12/26/09 - While Block Island residents await a state Supreme Court ruling on the proposed 3-acre Champlin’s Marina expansion in the Great Salt Pond, environmentalists on the mainland are embroiled in a struggle regarding a plan to install a liquefied natural gas (LNG) platform off Narragansett Bay.
Weaver’s Cove Energy, partially owned by Amerada Hess Corporation, has plans to dig up more than 70 acres of the bottom of Mount Hope Bay, an estuary connected to the Narragansett Bay, to erect a platform for the storage of LNG.
Public ownership of the bottom of bays is clearly spelled out in state law in both Rhode Island and Massachusetts, according to John Torgan of the nonprofit organization Save the Bay. The constitutions of both states guarantee public ownership of the land on the bay bottoms, he said. To take a portion of that land for its own use, a private company must show that their project has a compelling public interest.
Yet, it seems, as soon as one battle to preserve the public’s ownership of a bay bottom is fought and won, another begins. Recently a decade-long fight over water discharges from New England Power’s Brayton Point Power Plant resulted in a half-billion dollar settlement. Brayton Point is the largest fossil fuel plant in New England, Torgan says, and its use of the Narragansett Bay waters resulted in an 86 percent decline in the winter flounder population during the l980s and 1990s. In 2007, the company agreed to build cooling towers to protect the flounder habitat in Narragansett Bay.

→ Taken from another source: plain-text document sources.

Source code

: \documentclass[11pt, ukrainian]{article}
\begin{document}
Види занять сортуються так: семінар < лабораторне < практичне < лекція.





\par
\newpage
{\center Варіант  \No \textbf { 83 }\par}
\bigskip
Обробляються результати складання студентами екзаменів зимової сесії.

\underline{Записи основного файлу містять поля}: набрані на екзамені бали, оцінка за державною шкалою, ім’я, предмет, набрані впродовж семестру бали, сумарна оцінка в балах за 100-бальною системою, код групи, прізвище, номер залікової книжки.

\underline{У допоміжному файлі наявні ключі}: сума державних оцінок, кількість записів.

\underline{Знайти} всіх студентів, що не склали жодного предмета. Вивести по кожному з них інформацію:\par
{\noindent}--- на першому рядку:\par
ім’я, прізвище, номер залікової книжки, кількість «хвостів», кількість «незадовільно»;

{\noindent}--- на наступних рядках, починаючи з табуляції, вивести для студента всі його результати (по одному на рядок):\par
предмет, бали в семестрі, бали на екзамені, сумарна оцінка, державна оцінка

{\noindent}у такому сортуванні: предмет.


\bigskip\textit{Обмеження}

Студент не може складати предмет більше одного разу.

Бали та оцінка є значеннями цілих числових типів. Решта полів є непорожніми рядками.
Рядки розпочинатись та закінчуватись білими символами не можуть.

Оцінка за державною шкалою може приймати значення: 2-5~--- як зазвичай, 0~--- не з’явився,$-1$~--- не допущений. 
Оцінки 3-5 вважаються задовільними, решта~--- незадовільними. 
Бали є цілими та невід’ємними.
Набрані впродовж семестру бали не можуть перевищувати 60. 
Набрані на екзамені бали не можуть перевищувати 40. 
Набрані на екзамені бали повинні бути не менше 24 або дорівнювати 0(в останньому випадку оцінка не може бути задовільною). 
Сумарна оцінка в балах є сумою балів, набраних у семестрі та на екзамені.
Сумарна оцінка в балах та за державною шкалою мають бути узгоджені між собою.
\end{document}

The winter flounder species was severely depleted, and now the Weaver’s Cove Energy project threatens it again.
“These shallow muddy estuaries are the best remaining habitat for these fish,” Torgan said. “You can’t restore fish population by removing habitat.”
A recent ruling by the U.S. Court of Appeals found that Rhode Island’s Coastal Resources Management Council let the clock run out on its review of the Weaver’s Cove Energy application, which means it lost its chance to weigh in on the project. However, there is hope that the project will not pass Massachusetts or federal regulatory bodies, in part because the winter flounder grounds are covered under “essential fish habitat” of the Magnuson-Stevens Fishery Conservation and Management Act, the federal law that governs marine fisheries management in the United States.
If the storage facility receives favorable rulings from regulators, its tankers would pass to the east of Block Island. According to Torgan, they would not interfere with the island’s ferry or pleasure boat traffic, and they have a good safety record.
They would pass, however, under the Newport Pell Bridge and Mount Hope Bridge as they travel to and from the platform at the end of Mount Hope Bay. Other vessels and pleasure boat traffic there will be disrupted, however, by a moving safety exclusion zone two miles ahead, one mile astern and 1,000 yards on either side of the transiting ship, as would traffic traveling over those bridges.
Save the Bay’s Director of Marketing and Communications, John Martin, disagrees with “the idea that a private company can take a private resource and make it theirs forever. We object to the process in which people who enjoy the use of the bay become marginalized.”
Save the Bay has undertaken a radio and print campaign to oppose the liquefied natural gas platform. The organization’s website can be accessed at: www.savebay.org.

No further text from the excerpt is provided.